Children at greatest risk of serious flu-related complications include the following:

  1. Children younger than 6 months old
    These children are too young to be vaccinated. The best way to protect them is to make sure people around them are vaccinated
  2. Children aged 6 months up to their 5th birthday
    It is estimated that each year in the United States, there are more than 20,000 children1 younger than 5 years old who are hospitalized due to flu. Even children in this age group who are otherwise healthy are at risk simply because of their age. In addition, children 2 years of age up to their 5th birthday are more likely than healthy older children to be taken to a doctor, an urgent care center, or the emergency room because of flu. To protect their health, all children 6 months and older should be vaccinated against the flu each year. Vaccinating young children, their families, and other caregivers can also help protect them from getting sick.

    1Thompson W, Shay D, J, Weintraub E, et al. Influenza-Associated Hospitalization in the United States. JAMA 2004; 292 (11):1333-1340.

  3. American Indian and Alaskan Native children
    These children are more likely to have severe flu illness that results in hospitalization or death.2,3

    2CDC. Deaths Related to 2009 Pandemic Influenza A (H1N1) Among American Indian/Alaskan Natives --- 12 States, 2009. MMWR. 2009;58(48);1341-1344.
    3CDC. Prevention and Control of Influenza with Vaccines: Recommendations of the Advisory Committee on Immunization Practices (ACIP), 2010. MMWR. 2010; 59(No.RR-8).

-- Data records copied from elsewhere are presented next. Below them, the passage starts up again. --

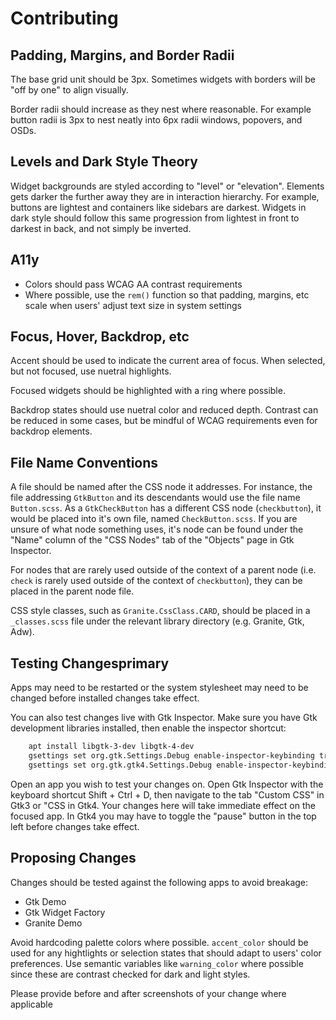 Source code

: # Contributing

## Padding, Margins, and Border Radii

The base grid unit should be 3px. Sometimes widgets with borders will be "off by one" to align visually.

Border radii should increase as they nest where reasonable. For example button radii is 3px to nest neatly into 6px radii windows, popovers, and OSDs.

## Levels and Dark Style Theory

Widget backgrounds are styled according to "level" or "elevation". Elements gets darker the further away they are in interaction hierarchy. For example, buttons are lightest and containers like sidebars are darkest. Widgets in dark style should follow this same progression from lightest in front to darkest in back, and not simply be inverted.

## A11y

* Colors should pass WCAG AA contrast requirements
* Where possible, use the `rem()` function so that padding, margins, etc scale when users' adjust text size in system settings

## Focus, Hover, Backdrop, etc

Accent should be used to indicate the current area of focus. When selected, but not focused, use nuetral highlights.

Focused widgets should be highlighted with a ring where possible.

Backdrop states should use nuetral color and reduced depth. Contrast can be reduced in some cases, but be mindful of WCAG requirements even for backdrop elements.

## File Name Conventions

A file should be named after the CSS node it addresses. For instance,
the file addressing `GtkButton` and its descendants would use the file name
`Button.scss`. As a `GtkCheckButton` has a different CSS node (`checkbutton`),
it would be placed into it's own file, named `CheckButton.scss`. If you are
unsure of what node something uses, it's node can be found under the "Name"
column of the "CSS Nodes" tab of the "Objects" page in Gtk Inspector.

For nodes that are rarely used outside of the context of a parent node (i.e.
`check` is rarely used outside of the context of `checkbutton`), they can be
placed in the parent node file.

CSS style classes, such as `Granite.CssClass.CARD`, should be placed in a
`_classes.scss` file under the relevant library directory (e.g. Granite, Gtk,
Adw).

## Testing Changesprimary 

Apps may need to be restarted or the system stylesheet may need to be changed before installed changes take effect.

You can also test changes live with Gtk Inspector. Make sure you have Gtk development libraries installed, then enable the inspector shortcut:

```bash
    apt install libgtk-3-dev libgtk-4-dev
    gsettings set org.gtk.Settings.Debug enable-inspector-keybinding true
    gsettings set org.gtk.gtk4.Settings.Debug enable-inspector-keybinding true
```

Open an app you wish to test your changes on. Open Gtk Inspector with the keyboard shortcut Shift + Ctrl + D, then navigate to the tab "Custom CSS" in Gtk3 or "CSS in Gtk4. Your changes here will take immediate effect on the focused app. In Gtk4 you may have to toggle the "pause" button in the top left before changes take effect.

## Proposing Changes

Changes should be tested against the following apps to avoid breakage:
* Gtk Demo
* Gtk Widget Factory
* Granite Demo

Avoid hardcoding palette colors where possible. `accent_color` should be used for any hightlights or selection states that should adapt to users' color preferences. Use semantic variables like `warning_color` where possible since these are contrast checked for dark and light styles.

Please provide before and after screenshots of your change where applicable

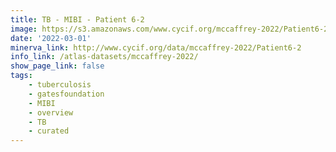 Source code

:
 ```yaml
---
title: TB - MIBI - Patient 6-2
image: https://s3.amazonaws.com/www.cycif.org/mccaffrey-2022/Patient6-2/thumbnail--default.jpg
date: '2022-03-01'
minerva_link: http://www.cycif.org/data/mccaffrey-2022/Patient6-2
info_link: /atlas-datasets/mccaffrey-2022/
show_page_link: false
tags:
    - tuberculosis
    - gatesfoundation
    - MIBI
    - overview
    - TB
    - curated
---
```

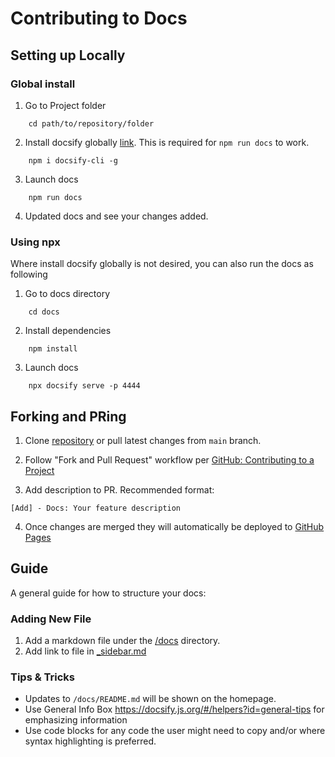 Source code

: # Contributing to Docs

## Setting up Locally

### Global install

1. Go to Project folder

```
    cd path/to/repository/folder
```

2. Install docsify globally [link](https://docsify.js.org/#/quickstart?id=quick-start). This is required for `npm run docs` to work.

```
    npm i docsify-cli -g
```

3. Launch docs

```
    npm run docs
```

4. Updated docs and see your changes added.

### Using npx

Where install docsify globally is not desired, you can also run the docs as following

1. Go to docs directory

```
    cd docs
```

2. Install dependencies

```
    npm install
```

3. Launch docs

```
    npx docsify serve -p 4444
```

## Forking and PRing

1. Clone [repository](https://github.com/ClearCalcs/custom-diagram-boilerplate) or pull latest changes from `main` branch.

2. Follow "Fork and Pull Request" workflow per [GitHub: Contributing to a Project](https://docs.github.com/en/get-started/exploring-projects-on-github/contributing-to-a-project)

3. Add description to PR. Recommended format:

```
[Add] - Docs: Your feature description
```

4. Once changes are merged they will automatically be deployed to [GitHub Pages](https://github.com/ClearCalcs/custom-diagram-boilerplate/deployments/github-pages)

## Guide

A general guide for how to structure your docs:

### Adding New File

1. Add a markdown file under the [/docs](https://github.com/ClearCalcs/custom-diagram-boilerplate/tree/main/docs) directory.
2. Add link to file in [\_sidebar.md](https://github.com/ClearCalcs/custom-diagram-boilerplate/blob/main/docs/_sidebar.md)

### Tips & Tricks

-   Updates to `/docs/README.md` will be shown on the homepage.
-   Use General Info Box https://docsify.js.org/#/helpers?id=general-tips for emphasizing information
-   Use code blocks for any code the user might need to copy and/or where syntax highlighting is preferred.
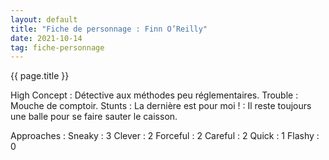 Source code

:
 ```yaml
---
layout: default
title: "Fiche de personnage : Finn O’Reilly"
date: 2021-10-14
tag: fiche-personnage
---
```


{{ page.title }}

High Concept : Détective aux méthodes peu réglementaires.
Trouble : Mouche de comptoir.
Stunts :
La dernière est pour moi ! : Il reste toujours une balle pour se faire sauter le caisson.

Approaches :
Sneaky : 3
Clever : 2
Forceful : 2
Careful : 2
Quick : 1
Flashy : 0
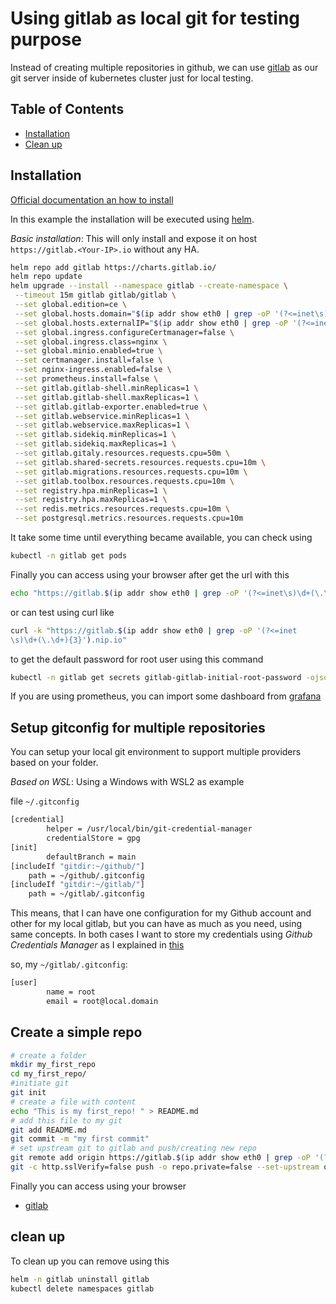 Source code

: # Using gitlab as local git for testing purpose

Instead of creating multiple repositories in github, we can use [gitlab](https://about.gitlab.com/) as our git server inside of kubernetes cluster just for local testing.

## Table of Contents

- [Installation](#installation)
- [Clean up](#clean-up)

## Installation

[Official documentation an how to install](https://docs.gitlab.com/charts/installation/deployment.html)

In this example the installation will be executed using [helm](https://helm.sh/).

*Basic installation*: This will only install and expose it on host `https://gitlab.<Your-IP>.io` without any HA.

```bash
helm repo add gitlab https://charts.gitlab.io/
helm repo update
helm upgrade --install --namespace gitlab --create-namespace \
 --timeout 15m gitlab gitlab/gitlab \
 --set global.edition=ce \
 --set global.hosts.domain="$(ip addr show eth0 | grep -oP '(?<=inet\s)\d+(\.\d+){3}').nip.io" \
 --set global.hosts.externalIP="$(ip addr show eth0 | grep -oP '(?<=inet\s)\d+(\.\d+){3}')" \
 --set global.ingress.configureCertmanager=false \
 --set global.ingress.class=nginx \
 --set global.minio.enabled=true \
 --set certmanager.install=false \
 --set nginx-ingress.enabled=false \
 --set prometheus.install=false \
 --set gitlab.gitlab-shell.minReplicas=1 \
 --set gitlab.gitlab-shell.maxReplicas=1 \
 --set gitlab.gitlab-exporter.enabled=true \
 --set gitlab.webservice.minReplicas=1 \
 --set gitlab.webservice.maxReplicas=1 \
 --set gitlab.sidekiq.minReplicas=1 \
 --set gitlab.sidekiq.maxReplicas=1 \
 --set gitlab.gitaly.resources.requests.cpu=50m \
 --set gitlab.shared-secrets.resources.requests.cpu=10m \
 --set gitlab.migrations.resources.requests.cpu=10m \
 --set gitlab.toolbox.resources.requests.cpu=10m \
 --set registry.hpa.minReplicas=1 \
 --set registry.hpa.maxReplicas=1 \
 --set redis.metrics.resources.requests.cpu=10m \
 --set postgresql.metrics.resources.requests.cpu=10m
 ```

It take some time until everything became available, you can check using

```bash
kubectl -n gitlab get pods
```

Finally you can access using your browser after get the url with this

```bash
echo "https://gitlab.$(ip addr show eth0 | grep -oP '(?<=inet\s)\d+(\.\d+){3}').nip.io"
```

or can test using curl like

```bash
curl -k "https://gitlab.$(ip addr show eth0 | grep -oP '(?<=inet
\s)\d+(\.\d+){3}').nip.io"
```

to get the default password for root user using this command

```bash
kubectl -n gitlab get secrets gitlab-gitlab-initial-root-password -ojsonpath='{.data.password}' | base64 -d;echo
```

If you are using prometheus, you can import some dashboard from [grafana](https://grafana.com/grafana/dashboards/?search=gitlab)

## Setup gitconfig for multiple repositories

You can setup your local git environment to support multiple providers based on your folder.

*Based on WSL*: Using a Windows with WSL2 as example

file `~/.gitconfig`

```bash
[credential]
        helper = /usr/local/bin/git-credential-manager
        credentialStore = gpg
[init]
        defaultBranch = main
[includeIf "gitdir:~/github/"]
    path = ~/github/.gitconfig
[includeIf "gitdir:~/gitlab/"]
    path = ~/gitlab/.gitconfig
```

This means, that I can have one configuration for my Github account and other for my local gitlab, but you can have as much as you need, using same concepts. In both cases I want to store my credentials using *Github Credentials Manager* as I explained in [this](https://github.com/mkilikrates/documentation/tree/main/GCM)

so, my `~/gitlab/.gitconfig`:

```bash
[user]
        name = root
        email = root@local.domain
```

## Create a simple repo

```bash
# create a folder
mkdir my_first_repo
cd my_first_repo/
#initiate git
git init
# create a file with content
echo "This is my first_repo! " > README.md
# add this file to my git
git add README.md
git commit -m "my first commit"
# set upstream git to gitlab and push/creating new repo
git remote add origin https://gitlab.$(ip addr show eth0 | grep -oP '(?<=inet\s)\d+(\.\d+){3}').nip.io/root/my_first_repo.git
git -c http.sslVerify=false push -o repo.private=false --set-upstream origin main
```

Finally you can access using your browser

- [gitlab](https://gitlab.<Your-IP>.io/root/my_first_repo)

## clean up

To clean up you can remove using this

```bash
helm -n gitlab uninstall gitlab
kubectl delete namespaces gitlab
```
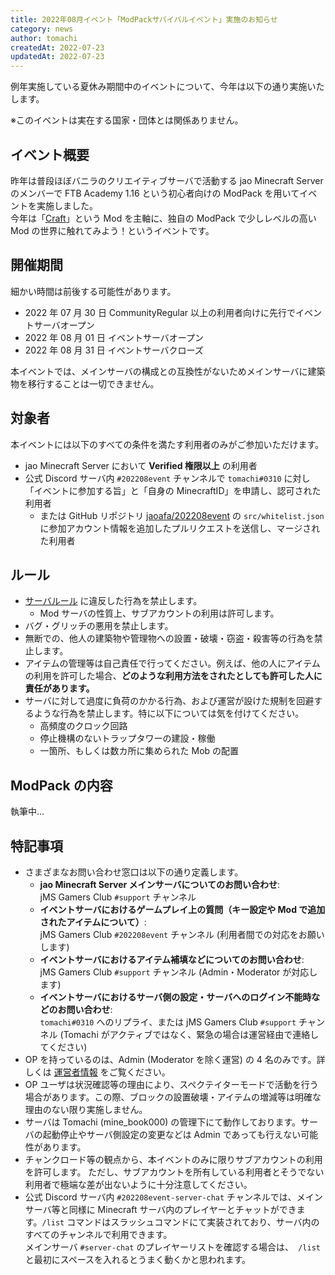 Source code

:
 ```yaml
---
title: 2022年08月イベント「ModPackサバイバルイベント」実施のお知らせ
category: news
author: tomachi
createdAt: 2022-07-23
updatedAt: 2022-07-23
---
```


<!-- markdownlint-disable-file MD038 -->

例年実施している夏休み期間中のイベントについて、今年は以下の通り実施いたします。

※このイベントは実在する国家・団体とは関係ありません。

## イベント概要

昨年は普段ほぼバニラのクリエイティブサーバで活動する jao Minecraft Server のメンバーで FTB Academy 1.16 という初心者向けの ModPack を用いてイベントを実施しました。  
今年は「[Craft](https://www.curseforge.com/minecraft/mc-mods/create)」という Mod を主軸に、独自の ModPack で少しレベルの高い Mod の世界に触れてみよう！というイベントです。

## 開催期間

細かい時間は前後する可能性があります。

- 2022 年 07 月 30 日 CommunityRegular 以上の利用者向けに先行でイベントサーバオープン
- 2022 年 08 月 01 日 イベントサーバオープン
- 2022 年 08 月 31 日 イベントサーバクローズ

本イベントでは、メインサーバの構成との互換性がないためメインサーバに建築物を移行することは一切できません。

## 対象者

本イベントには以下のすべての条件を満たす利用者のみがご参加いただけます。

- jao Minecraft Server において **Verified 権限以上** の利用者
- 公式 Discord サーバ内 `#202208event` チャンネルで `tomachi#0310` に対し「イベントに参加する旨」と「自身の MinecraftID」を申請し、認可された利用者
  - または GitHub リポジトリ [jaoafa/202208event](https://github.com/jaoafa/202208event) の `src/whitelist.json` に参加アカウント情報を追加したプルリクエストを送信し、マージされた利用者

## ルール

- [サーバルール](/rule) に違反した行為を禁止します。
  - Mod サーバの性質上、サブアカウントの利用は許可します。
- バグ・グリッチの悪用を禁止します。
- 無断での、他人の建築物や管理物への設置・破壊・窃盗・殺害等の行為を禁止します。
- アイテムの管理等は自己責任で行ってください。例えば、他の人にアイテムの利用を許可した場合、**どのような利用方法をされたとしても許可した人に責任があります。**
- サーバに対して過度に負荷のかかる行為、および運営が設けた規制を回避するような行為を禁止します。特に以下については気を付けてください。
  - 高頻度のクロック回路
  - 停止機構のないトラップタワーの建設・稼働
  - 一箇所、もしくは数カ所に集められた Mob の配置

## ModPack の内容

執筆中...

## 特記事項

- さまざまなお問い合わせ窓口は以下の通り定義します。
  - **jao Minecraft Server メインサーバについてのお問い合わせ**:  
    jMS Gamers Club `#support` チャンネル
  - **イベントサーバにおけるゲームプレイ上の質問（キー設定や Mod で追加されたアイテムについて）**:  
    jMS Gamers Club `#202208event` チャンネル (利用者間での対応をお願いします)
  - **イベントサーバにおけるアイテム補填などについてのお問い合わせ**:  
    jMS Gamers Club `#support` チャンネル (Admin・Moderator が対応します)
  - **イベントサーバにおけるサーバ側の設定・サーバへのログイン不能時などのお問い合わせ**:  
    `tomachi#0310` へのリプライ、または jMS Gamers Club `#support` チャンネル (Tomachi がアクティブではなく、緊急の場合は運営経由で連絡してください)
- OP を持っているのは、Admin (Moderator を除く運営) の 4 名のみです。詳しくは [運営者情報](/server/profiles) をご覧ください。
- OP ユーザは状況確認等の理由により、スペクテイターモードで活動を行う場合があります。この際、ブロックの設置破壊・アイテムの増減等は明確な理由のない限り実施しません。
- サーバは Tomachi (mine_book000) の管理下にて動作しております。サーバの起動停止やサーバ側設定の変更などは Admin であっても行えない可能性があります。
- チャンクロード等の観点から、本イベントのみに限りサブアカウントの利用を許可します。
  ただし、サブアカウントを所有している利用者とそうでない利用者で極端な差が出ないように十分注意してください。
- 公式 Discord サーバ内 `#202208event-server-chat` チャンネルでは、メインサーバ等と同様に Minecraft サーバ内のプレイヤーとチャットができます。`/list` コマンドはスラッシュコマンドにて実装されており、サーバ内のすべてのチャンネルで利用できます。  
  メインサーバ `#server-chat` のプレイヤーリストを確認する場合は、` /list` と最初にスペースを入れるとうまく動くかと思われます。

  4. Children aged 6 months through 18 years with chronic health problems, including:
    • Asthma
    • Neurological and neurodevelopmental conditions [including disorders of the brain, spinal cord, peripheral nerve, and muscle such as cerebral palsy, epilepsy (seizure disorders), stroke, intellectual disability (mental retardation), moderate to severe developmental delay, muscular dystrophy, or spinal cord injury].
    • Chronic lung disease (such as chronic obstructive pulmonary disease [COPD] and cystic fibrosis)
    • Heart disease (such as congenital heart disease, congestive heart failure and coronary artery disease)
    • Blood disorders (such as sickle cell disease)
    • Endocrine disorders (such as diabetes mellitus)
    • Kidney disorders
    • Liver disorders
    • Metabolic disorders (such as inherited metabolic disorders and mitochondrial disorders)
    • Weakened immune system due to disease or medication (such as people with HIV or AIDS, or cancer, or those on chronic steroids), and
    • Children who are receiving long-term aspirin therapy

Children should be vaccinated every flu season

Children should be vaccinated every flu season for the best protection against flu. For children who will need two doses of flu vaccine, the first dose should be given as early in the season as possible. For other children, it is good practice to get them vaccinated soon after flu vaccine becomes available, ideally by October. However, getting vaccinated even later can be protective, as long as flu viruses are circulating. While seasonal influenza outbreaks can happen as early as October, most of the time influenza activity peaks in January or later. Since it takes about two weeks after vaccination for antibodies to develop in the body that protect against influenza virus infection, it is best that people get vaccinated so they are protected before influenza begins spreading in their community.

*"Healthy" indicates persons who do not have an underlying medical condition that predisposes them to influenza complications.